▼

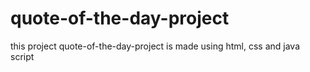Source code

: # quote-of-the-day-project
this project quote-of-the-day-project is made using html, css and java script
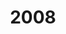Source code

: ---
title: "2008"
draft: false
bg_image: "media/backgrounds/page-title.png"
cantorpreisträger: "Franziska Flegel"
type: "schulchronik"
pretext:
    Die 11. Biologie-Chemie-Olympiade brachte Paulin Wendler einen hervorragenden zweiten Platz ein, den sie sich mit einem Schülern vom Agricolagymnasium in Hohenmölsen teilte.
    Geehrt konnte sie in der restaurierten Aula werden, die nun endlich von zwei Kronleuchtern erhellt wird.
    Ebenso gewann Maximilian König die Silbermedallie bei der IJSO, dessen internationaler Austragungsort Korea war.
    Auch der Schulhof wurde in diesem Jahr saniert, wobei auf Ideen von Schülern eingegangen wurde.
    Eine weitere Meldung, die uns allen den Atem verschlagen hat, ist die Rettungsaktion, die Tobias Knörgen unter Einsatz seines Lebens durchführte. Ein Boot mit vier Kindern war gekentert und Tobias sah ein Mädchen, das verzweifelt gegen die Fluten kämpfte. Ohne lange nachzudenken ließ der Ruderer sein Boot ins Wasser, um dem Mädchen zu Hilfe zu eilen. Und obwohl auch sein Boot zerbrach kämpfte er weiter, um das Mädchen zu retten.
    Außerdem hatte sich Franziska Flegel dazu entschlossen, nach ihrem Abitur ein Projekt in Indien zu betreuen, dass Straßenkindern half. Hierfür wurden insgesamt 656€ von Schülern, Lehrern, Ehemaligen und Eltern gespendet, die direkt an Franziska Flegels Hilfsprojekt gingen.
    Einer der wohl wichtigsten Punkte dieses Jahr war das zwanzig jährige Jubiläum des Georg Cantor Gymnasiums. Eigens dafür wurde eine Festwoche geplant, die randvoll mit Vorträgen, Lesungen, Theateraufführungen und Gesprächsrunden war. Eigens für den zwanzigsten Geburtstag wurden von den Chronisten große Plakate in Bilderrahmen mit Impressionen aus zwanzig Jahren Schulgeschichte gestaltet, die Bilder von 1988 enthalten, sowie neue. Auch der Umzug ins neue Gebäude wurde illustriert. Es ist eine gesamte Zeitleiste enthalten, die 1986 beginnt und derzeit 2008 endet. Auch die Cantorpreisträger werden mit Bildern und besonderen Leistungen aufgelistet. Ebenso zeugen Zeitungsartikel von den zahlreichen Erfolgen der Schüler.
topics:
    - title: 20 Jahre Jubiläum
      id: 20-jahre-jubilaeum
      content: |
        Das GCG wird 20

        Dieser Artikel hätte vor 4 Jahren geschrieben werden müssen. Oh Gott, Schande über mich. Doch lieber spät als nie.

        Ab März 2007 galt es für die Arbeitsgruppe „20- jähriges Schuljubiläum“ eine Festwoche zu organisieren. Auf der Basis einer Analyse des 10- jährigen Bestehens des GCG konzipierten Herr Dr. Müller, Herr Kammel, Dr. Koch, Herr Weigt und Fr. Schmidt das inhaltliche Profil des Jubiläums. Es entstand die Idee neben den traditionellen Elementen unserer Kultur- und Wissenschaftswoche wie WPA Verteidigungen, musikalisch - literarischer Abend, Rezitatorenwettstreit und Galerie auch ein neues Element einzubauen. Es war und ist uns wichtig die ehemaligen Schüler mit den jetzigen Cantorianern zusammenzubringen. So hielten Excantorianer Schauvorlesungen in Physik und Chemie, diskutierten mit Cantorianern über das antike Theater, den Zusammenhang von Informatik und Psychologie und Wege im Ausland zu studieren bzw. eine Ausbildung zu machen. Ein Höhepunkt war die Talkrunde:
        „Cantorpreisträger meet Modulare“, in der Lars Kasper, Stephan Diestelhorst und Torsten Stüber mit Schülerinnen und Schülern der modularen Kurse heiß debattierten. Zu unserer Festveranstaltung konnten wir neben den lokalen Politikern, unseren Partnern, ehemaligen Elternvertretern auch den damaligen Kultusminister Prof. H. H. Olbertz begrüßen. Er hielt den Festvortrag.
        Die größte logistische Herausforderung sahen wir im Organisieren des Absolvententreffens. 1000 Leute hätten kommen können. Das Anmeldeprocedere lag in den geschickten Händen von Dr. Koch. Wir entschieden uns unsere Ehemaligen in unser neues Schulgebäude einzuladen, willkommen zu heißen und ihnen einige schöne Stunden zu gestalten. Herr Dr. Müller und Fr. Schmidt eröffneten das Absolvententreffen in der neu gestalteten Aula des GCG. Der Auftritt der Bigband des Konservatoriums G. F. Händel unter Herrn Reiche und die Präsentation des von Christoph Fröhlich, Philipp Baldeweg und Kerstin Schmidt gestalteten Films sorgten für viel Applaus. Die GCG – Führer führten mit viel Liebe zum Detail die Ehemaligen durch die neuen heiligen Hallen des GCG. Mit Diskussionen, Essen, Trinken, Anschauen, Lachen und Erinnern ging dieses Treffen zu Ende. In diesen Zusammenhang sei den vielen kleinen Helfern im Untergrund gedankt: den Ausgestaltern der Räume unter Leitung von Fr. Lange, dem Spezialtechnikteam unter Fr. Rudolph (unsere Aula bot nicht genügend Platz für über 300 Leute, daher gab es eine Lifeübertragung in den Kunstraum) und unserem Hausmeister Herrn Klingbiel. In Fließbandarbeit „produzierten“ die damaligen 12-er das Jubiläumsbüfett. Eine logistische Meisterleistung in der Hand von Jenny Blockus. Die Hälfte der Eintrittsgelder haben sich die 12-er wirklich redlich verdient. Der 2. Teil der Einnahmen ging an das Straßenkinderprojekt der Don Bosco Mission in Indien, das von unserer ehemaligen Schülerin Franziska Flegel, die ihr freiwilliges soziales Jahr dort verbrachte, betreut wurde. Gedankt sei auch Patrick Lühne, dessen Kopf und digitalem Können die vielfältigen „Quellen“ zum Jubiläum wie Eintrittskarten, Logo für Souvenirs und die Ausstellung und vieles mehr zu verdanken sind. Fr. Felke und Fr. Fröhlich erarbeiteten eine sehr gelungene Festschrift zu unserem Jubiläum. Die Jubiläumsausstellung entstand unter Mitwirkung von Tom Gebhardt, Oliver Meyer, Sabine Rudolph und Kerstin Schmidt. Ein Dank geht an die musikalische Begleitung unter Leitung von Fr. Büttner bei der Eröffnung der Jubiläumsausstellung und der Galerie „Cantorart“. In unserer Festwoche konnten wir uns an sogar zwei Theateraufführungen erfreuen: „Des Kaisers neue Kleider“ unter Leitung von Frau Wundes und dem „Lorioabend“ unter der Regie von Frau Nieber. Originelle Souvenirs wie zum Beispiel die Cantortassen erfreuen noch heute die Herzen der Genießer von Heißgetränken. Neben den Erinnerungen an diese ereignisreiche Woche überlebte auch die Idee der Symbiose von ehemaligen und jetzigen Cantorianern. Sie findet in den Cantorfora ihre Fortsetzung.
        In diesem Sinne freuen wir uns auf das 25- jährige Jubiläum des GCG.

        Kerstin Schmidt(17. Juli 2012)

        ![Plan](/media/schulchronik/2008/jubil20.png)
    - title: Abschluss der Schulhofsanierung
      id: abschluss-schulhofsanierung
      content: |
        ![Schulhof Zeitung](/media/schulchronik/2008/Schulhof_erhält_großes_Schachbrett.png)
    - title: Wettbewerbserfolge
      id: wettbewerbserfolge
      content: |
        ### Mathematik-Olympiade

        #### Landesrunde

        ||||
        |-|-|-|
        |Tauchert, Erik|Klasse 5|2. Preis|
        |Knopf, Felix|Klasse 5|3. Preis|
        |Hennig, Valentin|Klasse 5|3. Preis|
        |Clausing, Roland Peter|Klasse 6|2. Preis|
        |Henke, Dorothee|Klasse 7|1. Preis|
        |Plathe, Elsa|Klasse 8|2. Preis|
        |Zinn, Daniel|Klasse 8|3. Preis|
        |Nguyen, Hoai Chung|Klasse 9|3. Preis|
        |Mory, Martin|Klasse 10|2. Preis, Sonderpreis|
        |Tannert, Thomas|Klasse 10|3. Preis|
        |Arnold, Bertram Niklas|Klasse 11|1. Preis|
        |Tietz, Christoph|Klasse 11|2. Preis|
        |Mittnenzweig, Markus|Klasse 12|1. Preis|
        |Fechner, Felix|Klasse 12|3. Preis|

        #### Bundesrunde

        ||||
        |-|-|-|
        |Arnold, Bertram Niklas|Klasse 11|1. Preis|

        ### Bundeswettbewerb Mathematik

        ||||
        |-|-|-|
        |Arnold, Bertram Niklas|Klasse 11|1. Runde 2. Preis|
        |Tietz, Christoph|Klasse 11|1. Runde 2. Preis|
        |Mittnenzweig, Markus|Klasse 12|1. Runde 3. Preis|
        |Fechner, Felix|Klasse 12|1. Runde Anerkennungspreis|

        ### Bundeswettbewerb Informatik(1. Runde)

        ||||
        |-|-|-|
        |Maas, Lukas|Klasse 11|1. Preis|

        ### Schach

        ||||
        |-|-|-|
        |Knopf, Felix|Klasse 5|Landessieger, Deutscher Meister|
        |Sieber, Martin|Klasse 6|Landessieger, Deutscher Meister|
        |Feuerherdt, Martin|Klasse 6|Landessieger, Deutscher Meister|
        |Gering, Samuel|Klasse 7|Landessieger, Deutscher Meister|

        ### Pysik-Olympiade

        #### Landesrunde

        |||||
        |-|-|-|-|
        |Berthold, Jonas|Klasse 8|2. Preis|
        |Moldenhauer, Julian|Klasse 8|2. Preis|
        |König, Maximilian|Klasse 9|1. Preis|
        |Rühmer, Tobias|Klasse 9|3. Preis|
        |Höfer, Georg|Klasse 10|2. Preis|
        |Mory, Martin|Klasse 10|3. Preis|

        ### Landeswettbewerb Latein Certamen Franckanium

        ||||
        |-|-|-|
        |Schilb, Marie-Christin|Klasse 8|Sonderpreis|
        |Wagner, Sandra|Klasse 8|Sonderpreis|
        |Pham, Hong Van|Klasse 8|Sonderpreis|
        |Janz, Nicole|Klasse 11|Endrunde|

        ### Chemkids

        ||||
        |-|-|-|
        |Al Marie, Tamim|Klasse 7|Landessieger|
        |Gering, Samuel|Klasse 7|Landessieger|
        |Appel, Maximilian|Klasse 7|Landessieger|
        |Moldenhauer, Julian|Klasse 8|Landessieger|
        |Körber, Fabian|Klasse 8|Landessieger|

        ### Chemie - die stimmt!

        ||||
        |-|-|-|
        |Peters, Uta|Klasse 9|2. Platz|
        |Hertrich, Maximilian|Klasse 10|2. Platz|

        ### Landesolympiade Biologie/Chemie

        ||||
        |-|-|-|
        |Wendler, Paulin|Klasse 10|2. Platz|

        ### Chemieolympiade

        ||||
        |-|-|-|
        |Hoffmann, Marcus|Klasse 12|1. Platz, Teilnehmer 3. Auswahlrunde ICHO|
        |Mittnenzweig, Markus|Klasse 12|1. Platz, Mitglied der deutschen Mannschaft ICHO|

        ### Landesfinale Deutscholympiade

        ||||
        |-|-|-|
        |Brinkmann, Sarah|Klasse 9|3. Platz|
        |Christel, Henriette|Klasse 9|3. Platz|
        |Dümichen, Anne|Klasse 9|3. Platz|
        |Leonhardt, Maria|Klasse 9|3. Platz|

        ### Schüler Experementieren

        ||||
        |-|-|-|
        |Nettlau, Sebastian|Klasse 8|Regionalsieger/ Sonderpreis|

        ### Jugend Forscht

        ||||
        |-|-|-|
        |Heinrich, Anna-Katharina|Klasse 10|Landeswettbewerb 3. Platz/Sonderpreis|
        |Büchner, Viktoria|Klasse 10|Landeswettbewerb 3. Platz/Sonderpreis|
        |Siemer, Eric|Klasse 10|Landeswettbewerb 3. Platz/Sonderpreis|
        |Hein, Marie-Luise|Klasse 11|Landeswettbewerb 2. Platz/Sonderpreis|
        |Fiedler, Stephanie|Klasse 11|Landeswettbewerb Sonderpreis|
        |Flegel, Franziska|Klasse 12|Landeswettbewerb 3. Platz/Sonderpreis|

        ## Sonstiges

        - Übernahme rekonstruierter Turnhalle und Aula
---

▲

### What is expected
From the listing above, output exactly the run of lines that starts with the line containing "Anna-Katharina|Klasse 10|Landeswettbewerb 3. Platz/Sonderpreis|" and ends with the line containing "11|Landeswettbewerb 2. Platz/Sonderpreis|".

### Result below
        |Heinrich, Anna-Katharina|Klasse 10|Landeswettbewerb 3. Platz/Sonderpreis|
        |Büchner, Viktoria|Klasse 10|Landeswettbewerb 3. Platz/Sonderpreis|
        |Siemer, Eric|Klasse 10|Landeswettbewerb 3. Platz/Sonderpreis|
        |Hein, Marie-Luise|Klasse 11|Landeswettbewerb 2. Platz/Sonderpreis|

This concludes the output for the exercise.